For the function y equals 3x2 + 18x + 24 find the x intercept the y-intercept the verdicts and the axis of symmetry using a graphing calculator
To find the x-intercept, y-intercept, axis of symmetry, and vertex using a graphing calculator, you can follow these steps:
Step 1: Enter the function into the graphing calculator. For this function, y = 3x^2 + 18x + 24, enter it as y = 3x^2 + 18x + 24 in the calculator.
Step 2: Graph the function by pressing the "graph" button on your calculator.
Step 3: To find the x-intercepts (zeros) of the function, observe where the graph intersects the x-axis. These points represent the x-intercepts. Record the x-values of these points.

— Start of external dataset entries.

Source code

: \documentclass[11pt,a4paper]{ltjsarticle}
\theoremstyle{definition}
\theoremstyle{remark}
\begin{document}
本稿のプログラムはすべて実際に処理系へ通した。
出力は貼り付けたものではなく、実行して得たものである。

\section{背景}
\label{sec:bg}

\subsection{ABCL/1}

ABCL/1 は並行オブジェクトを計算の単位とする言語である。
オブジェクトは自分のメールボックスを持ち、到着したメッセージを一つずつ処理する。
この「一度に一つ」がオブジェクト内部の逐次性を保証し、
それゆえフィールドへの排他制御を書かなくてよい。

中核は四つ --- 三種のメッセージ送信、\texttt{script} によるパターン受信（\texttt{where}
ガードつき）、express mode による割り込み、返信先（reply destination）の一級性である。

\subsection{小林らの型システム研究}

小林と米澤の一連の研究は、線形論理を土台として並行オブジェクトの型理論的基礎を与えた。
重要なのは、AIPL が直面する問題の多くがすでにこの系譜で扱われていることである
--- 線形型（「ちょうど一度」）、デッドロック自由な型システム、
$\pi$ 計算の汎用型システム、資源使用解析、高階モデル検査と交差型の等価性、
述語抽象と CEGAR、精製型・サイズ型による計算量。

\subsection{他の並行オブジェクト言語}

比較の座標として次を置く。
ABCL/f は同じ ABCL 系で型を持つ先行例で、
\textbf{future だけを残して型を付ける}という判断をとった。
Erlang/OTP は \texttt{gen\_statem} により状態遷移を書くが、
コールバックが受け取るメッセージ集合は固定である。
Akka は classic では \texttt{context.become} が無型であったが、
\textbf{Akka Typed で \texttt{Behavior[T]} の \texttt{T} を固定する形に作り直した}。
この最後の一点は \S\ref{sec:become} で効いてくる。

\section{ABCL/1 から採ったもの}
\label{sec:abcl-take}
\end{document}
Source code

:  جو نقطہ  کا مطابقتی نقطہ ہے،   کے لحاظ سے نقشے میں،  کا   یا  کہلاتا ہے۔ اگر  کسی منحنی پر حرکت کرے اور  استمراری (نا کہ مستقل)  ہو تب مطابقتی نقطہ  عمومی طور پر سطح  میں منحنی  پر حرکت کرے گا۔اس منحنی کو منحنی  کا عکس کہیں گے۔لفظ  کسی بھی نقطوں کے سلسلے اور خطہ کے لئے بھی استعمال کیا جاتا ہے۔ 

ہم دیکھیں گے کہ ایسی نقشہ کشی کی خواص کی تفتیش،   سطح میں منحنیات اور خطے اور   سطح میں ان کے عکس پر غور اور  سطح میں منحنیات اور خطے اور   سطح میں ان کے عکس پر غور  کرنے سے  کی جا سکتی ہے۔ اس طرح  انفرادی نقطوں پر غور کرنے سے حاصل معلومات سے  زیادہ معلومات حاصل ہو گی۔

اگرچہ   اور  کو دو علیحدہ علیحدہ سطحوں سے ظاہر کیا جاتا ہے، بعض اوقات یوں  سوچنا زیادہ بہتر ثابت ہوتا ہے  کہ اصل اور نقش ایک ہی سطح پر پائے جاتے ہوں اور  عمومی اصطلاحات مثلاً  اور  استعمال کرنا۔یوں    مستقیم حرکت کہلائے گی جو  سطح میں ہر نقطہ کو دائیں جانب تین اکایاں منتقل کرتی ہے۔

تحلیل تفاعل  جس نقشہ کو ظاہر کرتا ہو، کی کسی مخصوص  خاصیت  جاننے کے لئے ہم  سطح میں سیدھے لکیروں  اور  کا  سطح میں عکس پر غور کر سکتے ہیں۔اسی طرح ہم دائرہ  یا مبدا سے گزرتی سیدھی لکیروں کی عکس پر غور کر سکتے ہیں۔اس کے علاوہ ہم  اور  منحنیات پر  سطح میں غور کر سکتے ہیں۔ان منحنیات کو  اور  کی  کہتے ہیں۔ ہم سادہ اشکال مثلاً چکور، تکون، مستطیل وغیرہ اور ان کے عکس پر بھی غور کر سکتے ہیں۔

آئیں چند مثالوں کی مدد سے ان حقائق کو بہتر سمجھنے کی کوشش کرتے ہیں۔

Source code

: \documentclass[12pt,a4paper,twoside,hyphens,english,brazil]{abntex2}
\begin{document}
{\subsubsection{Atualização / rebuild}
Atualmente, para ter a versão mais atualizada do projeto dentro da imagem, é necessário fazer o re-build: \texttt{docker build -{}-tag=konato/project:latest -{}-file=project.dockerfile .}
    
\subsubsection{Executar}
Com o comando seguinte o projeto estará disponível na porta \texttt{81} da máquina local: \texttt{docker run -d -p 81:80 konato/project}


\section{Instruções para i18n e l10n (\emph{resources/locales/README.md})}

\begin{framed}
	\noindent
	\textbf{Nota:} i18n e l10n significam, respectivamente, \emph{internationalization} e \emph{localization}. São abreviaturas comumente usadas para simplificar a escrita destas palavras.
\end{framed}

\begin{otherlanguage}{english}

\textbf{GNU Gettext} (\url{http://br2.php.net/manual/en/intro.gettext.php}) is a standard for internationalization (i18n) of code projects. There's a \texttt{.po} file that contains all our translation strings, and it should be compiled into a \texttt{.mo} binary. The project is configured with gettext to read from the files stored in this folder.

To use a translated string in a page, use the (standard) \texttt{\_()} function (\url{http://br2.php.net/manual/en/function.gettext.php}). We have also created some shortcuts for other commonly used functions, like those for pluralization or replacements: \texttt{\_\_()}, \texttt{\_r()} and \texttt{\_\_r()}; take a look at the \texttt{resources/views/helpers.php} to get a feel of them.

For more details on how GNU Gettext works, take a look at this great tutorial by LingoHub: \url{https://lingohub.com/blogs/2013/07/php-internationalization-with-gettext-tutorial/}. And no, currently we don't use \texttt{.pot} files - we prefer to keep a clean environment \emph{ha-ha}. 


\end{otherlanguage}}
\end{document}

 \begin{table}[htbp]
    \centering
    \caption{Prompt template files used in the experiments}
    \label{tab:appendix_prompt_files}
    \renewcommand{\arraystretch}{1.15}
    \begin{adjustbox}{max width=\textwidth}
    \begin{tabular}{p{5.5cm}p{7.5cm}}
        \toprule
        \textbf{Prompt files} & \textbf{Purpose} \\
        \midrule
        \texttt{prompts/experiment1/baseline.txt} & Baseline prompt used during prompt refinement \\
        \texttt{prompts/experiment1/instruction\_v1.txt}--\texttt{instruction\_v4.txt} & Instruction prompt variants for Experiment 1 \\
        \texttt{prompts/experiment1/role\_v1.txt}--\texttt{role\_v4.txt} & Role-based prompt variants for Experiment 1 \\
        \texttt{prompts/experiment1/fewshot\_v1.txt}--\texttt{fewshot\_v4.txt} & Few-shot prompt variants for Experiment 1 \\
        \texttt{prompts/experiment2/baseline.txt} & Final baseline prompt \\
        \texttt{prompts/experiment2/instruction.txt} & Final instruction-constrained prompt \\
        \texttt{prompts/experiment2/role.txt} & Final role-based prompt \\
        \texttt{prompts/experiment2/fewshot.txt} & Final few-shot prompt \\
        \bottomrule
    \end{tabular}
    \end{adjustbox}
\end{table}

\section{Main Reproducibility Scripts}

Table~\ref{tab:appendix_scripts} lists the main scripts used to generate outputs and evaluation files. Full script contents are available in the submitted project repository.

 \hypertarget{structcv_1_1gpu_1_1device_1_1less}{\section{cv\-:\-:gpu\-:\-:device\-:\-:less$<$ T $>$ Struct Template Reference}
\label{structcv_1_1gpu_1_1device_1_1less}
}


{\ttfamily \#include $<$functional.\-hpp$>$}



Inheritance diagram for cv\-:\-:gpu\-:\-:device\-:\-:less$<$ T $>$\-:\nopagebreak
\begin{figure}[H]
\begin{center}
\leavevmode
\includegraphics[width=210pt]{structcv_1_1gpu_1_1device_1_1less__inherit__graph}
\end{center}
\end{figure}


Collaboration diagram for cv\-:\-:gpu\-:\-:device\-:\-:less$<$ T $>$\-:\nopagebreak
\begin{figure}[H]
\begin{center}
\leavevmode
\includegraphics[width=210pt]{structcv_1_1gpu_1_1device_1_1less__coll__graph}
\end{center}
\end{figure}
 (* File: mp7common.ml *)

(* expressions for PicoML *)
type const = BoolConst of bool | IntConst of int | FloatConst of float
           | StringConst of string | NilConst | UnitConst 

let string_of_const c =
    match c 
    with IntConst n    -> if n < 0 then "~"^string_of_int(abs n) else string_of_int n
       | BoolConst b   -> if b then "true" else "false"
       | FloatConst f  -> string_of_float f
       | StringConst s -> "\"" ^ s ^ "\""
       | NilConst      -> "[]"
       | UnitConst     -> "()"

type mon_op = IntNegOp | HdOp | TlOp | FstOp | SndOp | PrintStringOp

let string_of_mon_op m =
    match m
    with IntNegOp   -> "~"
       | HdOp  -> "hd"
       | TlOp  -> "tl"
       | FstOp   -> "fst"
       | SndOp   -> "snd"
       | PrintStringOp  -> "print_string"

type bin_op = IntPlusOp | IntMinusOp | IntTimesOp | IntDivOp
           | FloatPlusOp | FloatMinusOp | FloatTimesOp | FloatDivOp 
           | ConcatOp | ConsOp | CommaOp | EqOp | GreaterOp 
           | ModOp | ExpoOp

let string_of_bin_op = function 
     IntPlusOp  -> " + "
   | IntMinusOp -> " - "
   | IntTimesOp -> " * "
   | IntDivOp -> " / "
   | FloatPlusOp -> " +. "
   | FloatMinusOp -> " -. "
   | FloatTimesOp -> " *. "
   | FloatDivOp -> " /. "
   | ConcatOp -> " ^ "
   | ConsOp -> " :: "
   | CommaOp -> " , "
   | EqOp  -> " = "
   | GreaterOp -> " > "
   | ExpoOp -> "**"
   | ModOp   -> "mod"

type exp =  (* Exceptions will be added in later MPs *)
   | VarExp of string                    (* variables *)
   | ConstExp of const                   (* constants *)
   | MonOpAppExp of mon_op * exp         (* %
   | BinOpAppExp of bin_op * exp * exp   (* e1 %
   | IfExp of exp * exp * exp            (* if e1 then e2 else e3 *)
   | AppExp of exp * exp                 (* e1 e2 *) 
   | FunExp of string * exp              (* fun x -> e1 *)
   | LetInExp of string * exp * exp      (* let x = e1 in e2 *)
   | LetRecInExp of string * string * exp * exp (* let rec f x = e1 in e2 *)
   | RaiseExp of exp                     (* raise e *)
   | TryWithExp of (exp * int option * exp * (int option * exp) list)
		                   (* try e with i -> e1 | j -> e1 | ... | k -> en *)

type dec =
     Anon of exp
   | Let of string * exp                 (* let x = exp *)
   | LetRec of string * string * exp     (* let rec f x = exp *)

Step 4: To find the y-intercept, observe where the graph intersects the y-axis. Record the y-value of this point.
Step 5: To find the axis of symmetry, locate the vertical line that divides the graph into two symmetrical halves. The equation of this line will be of the form x = a, where a is the x-value of the line. Record the equation of the axis of symmetry.
Step 6: To find the vertex, observe the highest or lowest point on the graph. This point represents the vertex. Record the coordinates of the vertex (x, y).
By following these steps, you can utilize your graphing calculator to find the x-intercept, y-intercept, axis of symmetry, and vertex of the given function.